Abinpet destaca importância da guarda responsável

Abinpet destaca importância da guarda responsável

Debates sobre bem-estar de animais de estimação ainda são recentes e sensibilizar sociedade sobre o tema é desafio de empresas, governos e sociedade civil

Dados da Associação Brasileira da Indústria de Produtos para Animais de Estimação (Abinpet) mostram que nos últimos anos, as empresas vêm percebendo um aumento dos gastos com produtos Premium de alimentação. À primeira vista, essa tendência pode ser atribuída ao maior número de opções disponíveis com mais valor agregado e diferenciação. Mas outro fator importante também influencia os resultados: o aumento da consciência sobre a guarda responsável. Preocupados com o bem-estar de seus pets, donos têm escolhido investir em produtos que proporcionem maior saúde, segurança e comodidade para os animais.

Debates sobre guarda responsável são recentes, fruto de anos de trabalhos de sensibilização feito por entidades da sociedade civil com a ARCA Brasil – Associação Humanitária de Proteção e Bem-Estar Animal. “Há mais de duas décadas, cães e gatos eram visto como uma questão de saúde pública, uma ameaça aos humanos”, afirma Marco Ciampi, presidente da ARCA Brasil há 25 anos. Eram tempos em que a prefeitura, com a famosa carrocinha, laçava animais na rua. Muita coisa mudou. “Foi-se criando um espaço para o animal como membro da família, um querido amigo, que precisa ser zelado”, explica Ciampi.

Young girl is resting with a dog on the armchair at home .

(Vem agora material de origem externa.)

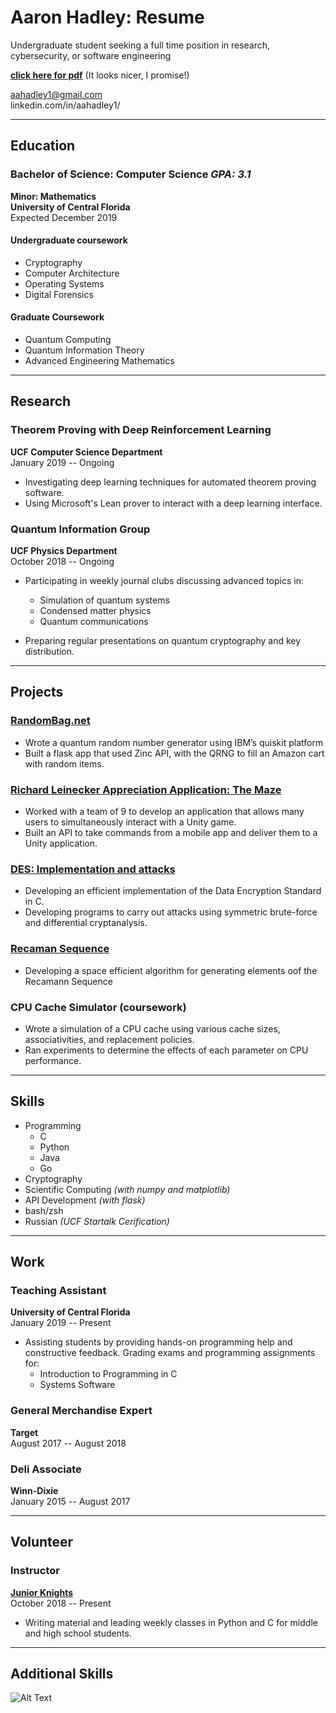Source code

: # Aaron Hadley: Resume
Undergraduate student seeking a full time position in research, cybersecurity, or software engineering

[**click here for pdf**](https://github.com/aahadley/resume/blob/master/pdf/resume_Aaron_Hadley.pdf) (It looks nicer, I promise!)

aahadley1@gmail.com  
linkedin.com/in/aahadley1/    

---

## Education
### Bachelor of Science: Computer Science  *GPA: 3.1*
**Minor: Mathematics**  
**University of Central Florida**  
Expected December 2019
  
#### Undergraduate coursework
* Cryptography
* Computer Architecture
* Operating Systems
* Digital Forensics

#### Graduate Coursework
* Quantum Computing
* Quantum Information Theory
* Advanced Engineering Mathematics

---

## Research
### Theorem Proving with Deep Reinforcement Learning  
**UCF Computer Science Department**  
January 2019 -- Ongoing  
  
* Investigating deep learning techniques for automated theorem proving software.
* Using Microsoft's Lean prover to interact with a deep learning interface.

### Quantum Information Group
**UCF Physics Department**   
October 2018 -- Ongoing  

* Participating in weekly journal clubs discussing advanced topics in:
  * Simulation of quantum systems
  * Condensed matter physics
  * Quantum communications
  
* Preparing regular presentations on quantum cryptography and key distribution.

---

## Projects
### [RandomBag.net](https://github.com/aahadley/random-bag)
* Wrote a quantum random number generator using IBM’s quiskit platform
* Built a flask app that used Zinc API, with the QRNG to fill an Amazon cart with random items.

### [Richard Leinecker Appreciation Application: The Maze](https://github.com/aahadley/richard-leinecker-appreciation-application-the-maze-the-repository) 
* Worked with a team of 9 to develop an application that allows many users to simultaneously interact with a Unity game.
* Built an API to take commands from a mobile app and deliver them to a Unity application.

### [DES: Implementation and attacks](https://github.com/aahadley/DES)
* Developing an efficient implementation of the Data Encryption Standard in C.
* Developing programs to carry out attacks using symmetric brute-force and differential cryptanalysis.


### [Recaman Sequence](https://github.com/aahadley/Recaman-Sequence)
* Developing a space efficient algorithm for generating elements oof the Recamann Sequence  

### CPU Cache Simulator (coursework)  
* Wrote a simulation of a CPU cache using various cache sizes, associativities, and replacement policies.
* Ran experiments to determine the effects of each parameter on CPU performance.

---

## Skills
* Programming
  * C
  * Python
  * Java
  * Go
* Cryptography
* Scientific Computing *(with numpy and matplotlib)*
* API Development *(with flask)*
* bash/zsh
* Russian *(UCF Startalk Cerification)*

---

## Work
### Teaching Assistant
**University of Central Florida**  
January 2019 -- Present

* Assisting students by providing hands-on programming help and constructive feedback. Grading exams and programming assignments for:
  * Introduction to Programming in C
  * Systems Software

### General Merchandise Expert
**Target**  
August 2017 -- August 2018

### Deli Associate 
**Winn-Dixie**  
January 2015 -- August 2017

---

## Volunteer
### Instructor
**[Junior Knights](https://github.com/aahadley/Junior-Knights)**   
October 2018 -- Present  

* Writing material and leading weekly classes in Python and C for middle and high school students.  

---  

## Additional Skills  

![Alt Text](https://media.giphy.com/media/l4FGvhfJ6i0yk62xG/giphy.gif)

No conceito de posse responsável este zelo é representado pela alimentação adequada, idas ao veterinário, vacinas, banho e tosa, além de carinho e principalmente atenção, que deixaram de ser considerados luxos dos pets. Em 2003, a entidade britânica Farm Animal Welfare Committee determinou as cinco liberdades do bem-estar animal, reconhecidas internacionalmente: ser livres de medo e estresse; ser livres de fome e sede; ser livres de desconforto; ser livres de dor e doenças; e ter liberdade para expressar seu comportamento ambiental.

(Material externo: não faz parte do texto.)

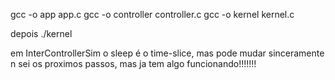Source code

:gcc -o app app.c
gcc -o controller controller.c
gcc -o kernel kernel.c

depois 
./kernel

em InterControllerSim o sleep é o time-slice, mas pode mudar
sinceramente n sei os proximos passos, mas ja tem algo funcionando!!!!!!!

Estes critérios servem de base para discussões sobre a guarda responsável, pois antes de adquirir um animal de estimação, é preciso refletir qual o custo (em tempo e dinheiro) é necessário para se garantir tais liberdades. Por exemplo, segundo a Abinpet, o gasto com cães adultos pode chegar, mensalmente, a cerca de R$ 239,97, quando calculado o valor de ração, vacinas, banho e tosa e controle de pulgas, dentre outras coisas. Para gatos adultos é esperado que, mensalmente, o dono invista cerca de R$ 110,05 em seu bem-estar. Com peixes, os custos de criação estão em torno de R$ 50,83; roedores precisam, em média, de R$ 55,50; as aves, R$ 7,80; e os répteis, R$ 13,90 por mês.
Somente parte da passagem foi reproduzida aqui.